Schoenberg, dance, and cabaret

Duende and the Curtis 20/21 Ensemble

3 minute read
An innovative interaction of music and dance. (Photo by Bill Hebert)
An innovative interaction of music and dance. (Photo by Bill Hebert)

In a smoky room reminiscent of a speakeasy, the soft sounds of Duke Ellington’s “Take the ‘A’ Train” whisper in the background as patrons sip cocktails offered with admission.

Produced in partnership with the Kimmel Center, an innovative collaboration of song and dance brought duende, one of Philadelphia’s newest performance groups, and the Curtis 20/21 Ensemble together for an evening of music by Schoenberg and others, alongside the choreography by duende’s cofounder, Chloe Felesina.

The inspiration for the collaborators was the Darmstadt movement, a school of avant-garde composers who emerged in the 1950s, which is the subject of the Curtis Institute’s All School Project. The Curtis 20/21 Ensemble, led by artistic director David Ludwig, worked with duende to create a performance that was both aurally and visually appealing.

Relaxed coexistence

Duende selected Schoenberg’s Pierrot Lunaire, a melodrama for voice and chamber ensemble that connects to numerous extramusical concepts, for this collaboration. Wearing a red dress, soprano Alize Rozsnyai set the tone for the evening as she belted Schoenberg’s “Gigerlette.” She casually meandered around the casual performance space while crooning playfully, giving the audience permission to relax.
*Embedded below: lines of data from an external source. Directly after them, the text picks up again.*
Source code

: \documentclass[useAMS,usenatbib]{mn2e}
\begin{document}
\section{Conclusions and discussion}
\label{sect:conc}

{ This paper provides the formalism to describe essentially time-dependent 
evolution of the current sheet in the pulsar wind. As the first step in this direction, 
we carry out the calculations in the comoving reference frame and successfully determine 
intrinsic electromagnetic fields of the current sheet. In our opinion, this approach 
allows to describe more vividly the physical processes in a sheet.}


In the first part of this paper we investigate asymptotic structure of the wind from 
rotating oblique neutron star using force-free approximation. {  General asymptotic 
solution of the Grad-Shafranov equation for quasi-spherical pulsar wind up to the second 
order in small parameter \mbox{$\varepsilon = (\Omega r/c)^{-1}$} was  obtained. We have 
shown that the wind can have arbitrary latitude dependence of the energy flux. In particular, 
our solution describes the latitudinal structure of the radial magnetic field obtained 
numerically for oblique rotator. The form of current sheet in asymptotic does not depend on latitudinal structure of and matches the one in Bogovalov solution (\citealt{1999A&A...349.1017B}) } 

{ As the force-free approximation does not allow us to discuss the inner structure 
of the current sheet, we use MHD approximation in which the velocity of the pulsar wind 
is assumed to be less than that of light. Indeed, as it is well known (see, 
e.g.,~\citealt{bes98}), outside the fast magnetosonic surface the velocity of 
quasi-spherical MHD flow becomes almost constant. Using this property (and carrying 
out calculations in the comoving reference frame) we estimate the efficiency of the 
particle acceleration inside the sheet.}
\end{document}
Although dance is usually performed with music as its driving force, this cabaret-style performance allowed dance and music to coexist in innovative ways. The performance showcased dancers Felesina and Edgar Anido, whose physicality heightened my Schoenberg experience. The intimate setting allowed the dancers of duende to directly interact with the ensemble. At one moment, Felesina hovered over Rozsnyai’s shoulders, using her hands to tease the latter’s neck before climbing onto a chair, still hovering over her but never touching her.

With her wandering hands, Felesina led musician George Fu to the piano, where he played with abrasive enthusiasm before welcoming the sounds of the flute and the cello while dancer interacted with singer and musical instruments interacted with each other. Whenever there was an interaction, there was a harmonious blend.
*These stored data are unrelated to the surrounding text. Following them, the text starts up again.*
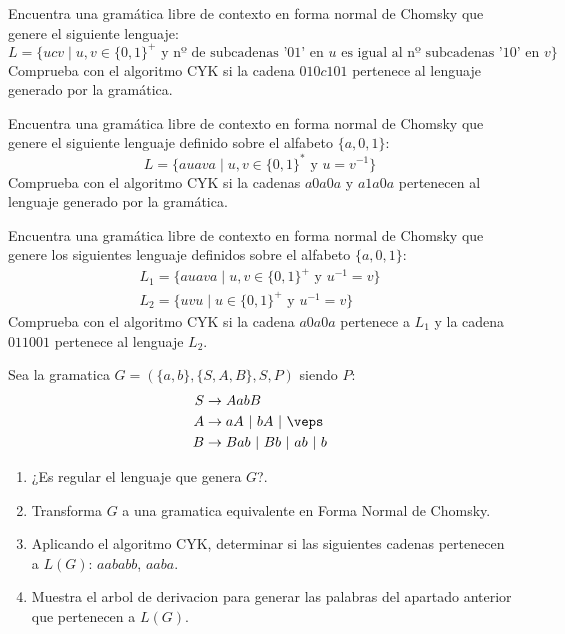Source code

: \begin{ejercicio}\label{ej:1.6.11}
    Encuentra una gramática libre de contexto en forma normal de Chomsky que genere el siguiente lenguaje:
    \begin{equation*}
        L = \{ucv \mid u,v\in {\{0,1\}}^{+} \text{\ y nº de subcadenas '} 01 \text{' en\ } u \text{\ es igual al nº subcadenas '}10 \text{' en\ }v\}
    \end{equation*}
    Comprueba con el algoritmo CYK si la cadena $010c101$ pertenece al lenguaje generado por la gramática.
\end{ejercicio}

\begin{ejercicio}\label{ej:1.6.12}
    Encuentra una gramática libre de contexto en forma normal de Chomsky que genere el siguiente lenguaje definido sobre el alfabeto $\{a,0,1\}$:
    \begin{equation*}
        L = \{auava \mid u,v\in {\{0,1\}}^{\ast} \text{\ y\ } u=v^{-1}\}
    \end{equation*}
    Comprueba con el algoritmo CYK si la cadenas $a0a0a$ y $a1a0a$ pertenecen al lenguaje generado por la gramática.
\end{ejercicio}

\begin{ejercicio}\label{ej:1.6.13}
    Encuentra una gramática libre de contexto en forma normal de Chomsky que genere los siguientes lenguaje definidos sobre el alfabeto $\{a,0,1\}$:
    \begin{gather*}
        L_1 = \{auava \mid u,v \in {\{0,1\}}^{+} \text{\ y\ } u^{-1} = v\} \\
        L_2 = \{uvu \mid u\in {\{0,1\}}^{+}\text{\ y\ } u^{-1} = v\}
    \end{gather*}
    Comprueba con el algoritmo CYK si la cadena $a0a0a$ pertenece a $L_1$ y la cadena $011001$ pertenece al lenguaje $L_2$.
\end{ejercicio}

\begin{ejercicio}\label{ej:1.6.14}
    Sea la gramatica $G = (\{a,b\},\{S,A,B\},S,P)$ siendo $P$:
    \begin{align*}
        S&\rightarrow AabB \\
        A &\rightarrow aA\ |\ bA\ |\ \veps \\
        B&\rightarrow Bab\ |\ Bb\ |\ ab\ |\ b
    \end{align*}
    \begin{enumerate}[label=\alph*)]
        \item ¿Es regular el lenguaje que genera $G$?.
        \item Transforma $G$ a una gramatica equivalente en Forma Normal de Chomsky.
        \item Aplicando el algoritmo CYK, determinar si las siguientes cadenas pertenecen a $L(G)$: $aababb$, $aaba$.
        \item Muestra el arbol de derivacion para generar las palabras del apartado anterior que pertenecen a $L(G)$.
    \end{enumerate}
\end{ejercicio}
Felesina’s choreography was theatrical and contemporary with balletic undertones. Dancer Anido was animated and nimble, jumping and contorting his body as if he were a character in a video game. Always in motion, he was articulate and agile, staying still long enough to invite Felesina back into the space. Full-bodied in their movement, they had a palpable energy. They used their joints to awaken the space around them before Felesina welcome Anido’s weight, as he surrendered to her embrace. As soloists they physically contributed to the story being told; as a duet they brought the story to life.
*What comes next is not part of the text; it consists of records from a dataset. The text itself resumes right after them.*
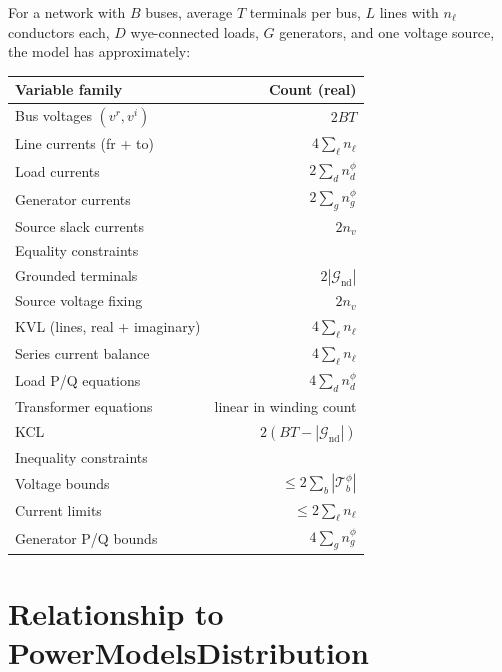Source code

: \documentclass[11pt,a4paper]{article}
\newcommand{\mc}[1]{\mathcal{#1}}
\begin{document}
For a network with $B$ buses, average $T$ terminals per bus, $L$ lines with
$n_\ell$ conductors each, $D$ wye-connected loads, $G$ generators, and one
voltage source, the model has approximately:
%
\begin{center}
\renewcommand{\arraystretch}{1.2}
\begin{tabular}{@{}lr@{}}
\toprule
Variable family & Count (real) \\
\midrule
Bus voltages $(v^r, v^i)$ & $2 B T$ \\
Line currents (fr + to) & $4 \sum_\ell n_\ell$ \\
Load currents & $2 \sum_d n^\phi_d$ \\
Generator currents & $2 \sum_g n^\phi_g$ \\
Source slack currents & $2 n_v$ \\
\midrule
Equality constraints & \\
\quad Grounded terminals & $2|\mc{G}_\text{nd}|$ \\
\quad Source voltage fixing & $2 n_v$ \\
\quad KVL (lines, real + imaginary) & $4\sum_\ell n_\ell$ \\
\quad Series current balance & $4\sum_\ell n_\ell$ \\
\quad Load P/Q equations & $4\sum_d n^\phi_d$ \\
\quad Transformer equations & linear in winding count \\
\quad KCL & $2(BT - |\mc{G}_\text{nd}|)$ \\
Inequality constraints & \\
\quad Voltage bounds & $\leq 2\sum_b |\mc{T}^\phi_b|$ \\
\quad Current limits & $\leq 2\sum_\ell n_\ell$ \\
\quad Generator P/Q bounds & $4\sum_g n^\phi_g$ \\
\bottomrule
\end{tabular}
\end{center}

\section{Relationship to PowerModelsDistribution}
\end{document}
Collaboration, not dominance

This performance was about a mutual collaboration and the audience’s connection to the whole experience, so neither dancers nor musicians dominated. Nothing was more indicative of this than when Felesina led members of the orchestra in a choreographed sequence of skitters, body shakes, and gestured kisses, which were accompanied by audible chuckles from the audience.

Going to the theater is often a proscenium experience, so informal settings can create a less elitist atmosphere and be the catalyst for meaningful conversations about art. With their commitments to creative collaborations and bringing their audiences physically closer to the art they create, duende is not just a show but a full artistic experience; one welcomed with drinks in hand.

What, When, Where

Duende and the Curtis 20/21 Ensemble. Pierrot Lunaire by Arnold Schoenberg. December 3, 2015 at the SEI Innovation Studio, Kimmel Center, 300 S. Broad Street, Philadelphia. and the Curtis 20/21 Ensemble.